» **EXERCISE**
Every line holding the string "numéro" should be copied out of the listing.

⁂

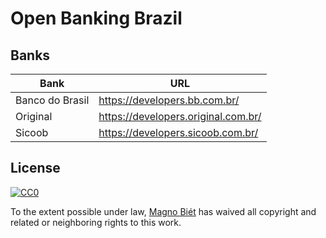 # Open Banking Brazil

## Banks

| Bank            | URL                                 |
| --------------- | ----------------------------------- |
| Banco do Brasil | https://developers.bb.com.br/       |
| Original        | https://developers.original.com.br/ |
| Sicoob          | https://developers.sicoob.com.br/   |

## License

[![CC0](http://mirrors.creativecommons.org/presskit/buttons/88x31/svg/cc-zero.svg)](https://creativecommons.org/publicdomain/zero/1.0/)

To the extent possible under law, [Magno Biét](https://github.com/magnobiet) has waived all copyright and related or neighboring rights to this work.
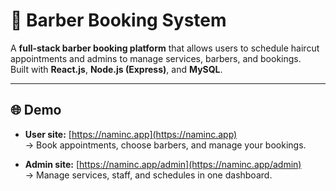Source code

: # 💈 Barber Booking System

A **full-stack barber booking platform** that allows users to schedule haircut appointments and admins to manage services, barbers, and bookings.  
Built with **React.js**, **Node.js (Express)**, and **MySQL**.

---

## 🌐 Demo

- **User site:** [https://naminc.app](https://naminc.app)  
  → Book appointments, choose barbers, and manage your bookings.

- **Admin site:** [https://naminc.app/admin](https://naminc.app/admin)  
  → Manage services, staff, and schedules in one dashboard.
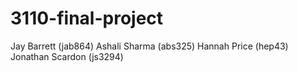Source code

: # 3110-final-project
Jay Barrett (jab864)
Ashali Sharma (abs325)
Hannah Price (hep43)
Jonathan Scardon (js3294)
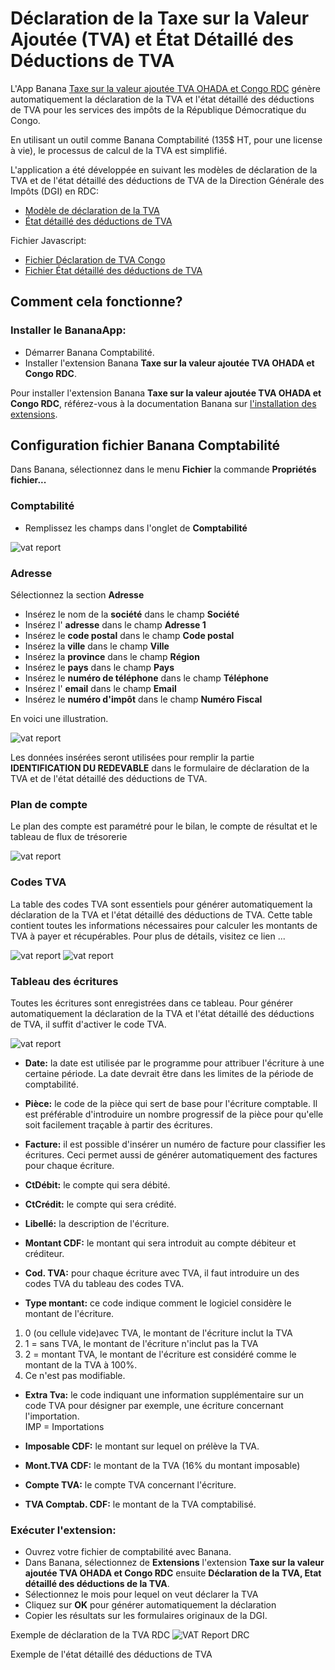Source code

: # Déclaration de la Taxe sur la Valeur Ajoutée (TVA) et État Détaillé des Déductions de TVA

L'App Banana [Taxe sur la valeur ajoutée TVA OHADA et Congo RDC](https://www.banana.ch/apps/fr/node/9405) génère automatiquement la déclaration de la TVA et l'état détaillé des déductions de TVA pour les services des impôts de la République Démocratique du Congo.

En utilisant un outil comme Banana Comptabilité (135$ HT, pour une license à vie), le processus de calcul de la TVA est simplifié.

L'application a été développée en suivant les modèles de déclaration de la TVA et de l'état détaillé des déductions de TVA de la Direction Générale des Impôts (DGI) en RDC:
* [Modèle de déclaration de la TVA](tvareportrdc/references/DECLARATION%20TVA%20NOUVEAU%20MODELE.pdf)
* [État détaillé des déductions de TVA](etat_detaille_deduction_tva/references/Etat_detaillee_des_deductions_de_tva.pdf)

Fichier Javascript:
* [Fichier Déclaration de TVA Congo](tvareportrdc/ch.banana.africa.tvareportrdc.js)
* [Fichier État détaillé des déductions de TVA](etat_detaille_deduction_tva/ch.banana.africa.deductiontvardc.js)


## Comment cela fonctionne?

### Installer le BananaApp:
* Démarrer Banana Comptabilité.
* Installer l'extension Banana **Taxe sur la valeur ajoutée TVA OHADA et Congo RDC**. 

Pour installer l'extension Banana **Taxe sur la valeur ajoutée TVA OHADA et Congo RDC**, référez-vous à la documentation Banana sur [l'installation des extensions](https://www.banana.ch/doc/fr/node/4702).

## Configuration fichier Banana Comptabilité
Dans Banana, sélectionnez dans le menu **Fichier** la commande **Propriétés fichier...**

### Comptabilité
* Remplissez les champs dans l'onglet de **Comptabilité**

![vat report](images/vat_doc0.jpg)

### Adresse
Sélectionnez la section **Adresse**
* Insérez le nom de la **société** dans le champ **Société**
* Insérez l' **adresse** dans le champ **Adresse 1**
* Insérez le **code postal** dans le champ **Code postal**  
* Insérez la **ville** dans le champ **Ville**
* Insérez la **province** dans le champ **Région**
* Insérez le **pays** dans le champ **Pays**
* Insérez le **numéro de téléphone** dans le champ **Téléphone**
* Insérez l' **email** dans le champ **Email**
* Insérez le **numéro d'impôt** dans le champ **Numéro Fiscal**

En voici une illustration.

![vat report](images/vat_doc1.jpg)

Les données insérées seront utilisées pour remplir la partie **IDENTIFICATION DU REDEVABLE** dans le formulaire de déclaration de la TVA et de l'état détaillé des déductions de TVA.

### Plan de compte

Le plan des compte est paramétré pour le bilan, le compte de résultat et le tableau de flux de trésorerie

![vat report](images/vat_doc6.jpg)

### Codes TVA

La table des codes TVA sont essentiels pour générer automatiquement la déclaration de la TVA et l'état détaillé des déductions de TVA. Cette table contient toutes les informations nécessaires pour calculer les montants de TVA à payer et récupérables. Pour plus de détails, visitez ce lien ...

![vat report](images/vat_doc8.jpg)
![vat report](images/vat_doc7.jpg)

### Tableau des écritures

Toutes les écritures sont enregistrées dans ce tableau. Pour générer automatiquement la déclaration de la TVA et l'état détaillé des déductions de TVA, il suffit d'activer le code TVA.

![vat report](images/vat_doc9.jpg)

- **Date:** la date est utilisée par le programme pour attribuer l'écriture à une certaine période. La date devrait être dans les limites de la période de comptabilité.

- **Pièce:** le code de la pièce qui sert de base pour l'écriture comptable. Il est préférable d'introduire un nombre progressif de la pièce pour qu'elle soit facilement traçable à partir des écritures.

- **Facture:** il est possible d'insérer un numéro de facture pour classifier les écritures. Ceci permet aussi de générer automatiquement des factures pour chaque écriture.

- **CtDébit:** le compte qui sera débité.

- **CtCrédit:** le compte qui sera crédité.

- **Libellé:** la description de l'écriture.

- **Montant CDF:** le montant qui sera introduit au compte débiteur et créditeur.

- **Cod. TVA:** pour chaque écriture avec TVA, il faut introduire un des codes TVA du tableau des codes TVA.

- **Type montant:** ce code indique comment le logiciel considère le montant de l'écriture.

1. 0 (ou cellule vide)avec TVA, le montant de l'écriture inclut la TVA
2. 1 = sans TVA, le montant de l'écriture n'inclut pas la TVA
3. 2 = montant TVA, le montant de l'écriture est considéré comme le montant de la TVA à 100%.
4. Ce n'est pas modifiable.

- **Extra Tva:** le code indiquant une information supplémentaire sur un code TVA pour désigner par exemple, une écriture concernant l'importation. <br>IMP = Importations

- **Imposable CDF:** le montant sur lequel on prélève la TVA.

- **Mont.TVA CDF:** le montant de la TVA (16% du montant imposable)

- **Compte TVA:** le compte TVA concernant l'écriture.

- **TVA Comptab. CDF:** le montant de la TVA comptabilisé.



### Exécuter l'extension:
* Ouvrez votre fichier de comptabilité avec Banana.
* Dans Banana, sélectionnez de **Extensions** l'extension **Taxe sur la valeur ajoutée TVA OHADA et Congo RDC** ensuite **Déclaration de la TVA, Etat détaillé des déductions de la TVA**.
* Sélectionnez le mois pour lequel on veut déclarer la TVA
* Cliquez sur **OK** pour générer automatiquement la déclaration 
* Copier les résultats sur les formulaires originaux de la DGI.

Exemple de déclaration de la TVA RDC
![VAT Report DRC](images/vat_doc10.jpg)

Exemple de l'état détaillé des déductions de TVA



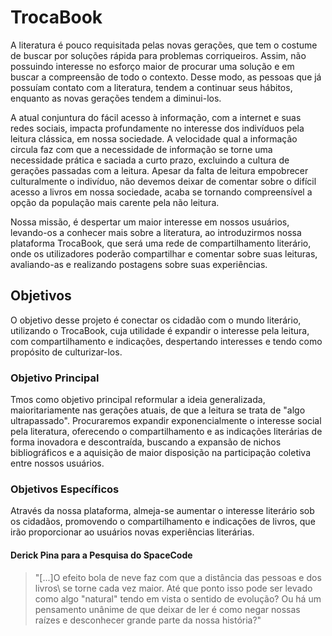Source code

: # TrocaBook

A literatura é pouco requisitada pelas novas gerações, que tem o costume de buscar por soluções rápida para problemas corriqueiros. Assim, não possuindo interesse no esforço maior de procurar uma solução e em buscar a compreensão de todo o contexto. Desse modo, as pessoas que já possuíam contato com a literatura, tendem a continuar seus hábitos, enquanto as novas gerações tendem a diminui-los. 

A atual conjuntura do fácil acesso à informação, com a internet e suas redes sociais, impacta profundamente no interesse dos indivíduos pela leitura clássica, em nossa sociedade. A velocidade qual a informação circula faz com que a necessidade de informação se torne uma necessidade prática e saciada a curto prazo, excluindo a cultura de gerações passadas com a leitura. Apesar da falta de leitura empobrecer culturalmente o indivíduo, não devemos deixar de comentar sobre o difícil acesso a livros em nossa sociedade, acaba se tornando compreensível a opção da população mais carente pela não leitura.

Nossa missão, é despertar um maior interesse em nossos usuários, levando-os a conhecer mais sobre a literatura, ao introduzirmos nossa plataforma TrocaBook, que será uma rede de compartilhamento literário, onde os utilizadores poderão compartilhar e comentar sobre suas leituras, avaliando-as e realizando postagens sobre suas experiências.

## Objetivos
O objetivo desse projeto é conectar os cidadão com o mundo literário, utilizando o TrocaBook, cuja utilidade é expandir o interesse pela leitura, com compartilhamento e indicações, despertando interesses e tendo como propósito de culturizar-los.

### Objetivo Principal
Tmos como objetivo principal reformular a ideia generalizada, maioritariamente nas gerações atuais, de que a leitura se trata de "algo ultrapassado". Procuraremos expandir  exponencialmente o interesse social pela literatura, oferecendo o compartilhamento e as indicações literárias de forma inovadora e descontraída, buscando a expansão de nichos bibliográficos e a aquisição de maior disposição na participação coletiva entre nossos usuários.

### Objetivos Específicos
Através da nossa plataforma, almeja-se aumentar o interesse literário sob os cidadãos, promovendo o compartilhamento e indicações de livros, que irão proporcionar ao usuários novas experiências literárias.

#### Derick Pina para a Pesquisa do SpaceCode
> "[...]O efeito bola de neve faz com que a distância das pessoas e dos livros\\ se torne cada vez maior. Até que ponto isso pode ser levado como algo "natural" tendo em vista o sentido de evolução? Ou há um pensamento unânime de que deixar de ler é como negar nossas raízes e desconhecer grande parte da nossa história?"
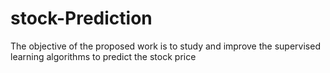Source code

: # stock-Prediction
The objective of the proposed work is to study and improve the supervised learning algorithms to predict the stock price
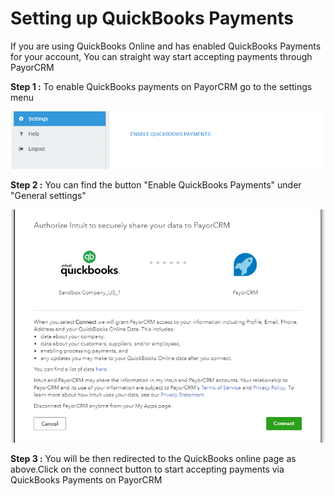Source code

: # Setting up QuickBooks Payments

If you are using QuickBooks Online and has enabled QuickBooks Payments for your account, You can straight way start accepting payments through PayorCRM 

**Step 1 :** To enable QuickBooks payments on PayorCRM go to the settings menu

![](../.gitbook/assets/image%20%289%29.png)

**Step 2 :** You can find the button "Enable QuickBooks Payments" under "General settings"

![](../.gitbook/assets/image%20%2834%29.png)

**Step 3 :** You will be then redirected to the QuickBooks online page as above.Click on the connect button to start accepting payments via QuickBooks Payments on PayorCRM

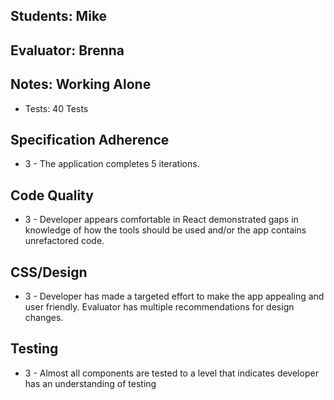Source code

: ## Students: Mike  
## Evaluator: Brenna  
## Notes:  Working Alone

- Tests: 40 Tests  

## Specification Adherence
- 3 - The application completes 5 iterations.  

## Code Quality
- 3 - Developer appears comfortable in React demonstrated gaps in knowledge of how the tools should be used and/or the app contains unrefactored code.  

## CSS/Design
- 3 - Developer has made a targeted effort to make the app appealing and user friendly. Evaluator has multiple recommendations for design changes.  

## Testing
- 3 - Almost all components are tested to a level that indicates developer has an understanding of testing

⁂

» **EXERCISE RESPONSE**
* Insérez le **numéro de téléphone** dans le champ **Téléphone**
* Insérez le **numéro d'impôt** dans le champ **Numéro Fiscal**
- **Facture:** il est possible d'insérer un numéro de facture pour classifier les écritures. Ceci permet aussi de générer automatiquement des factures pour chaque écriture.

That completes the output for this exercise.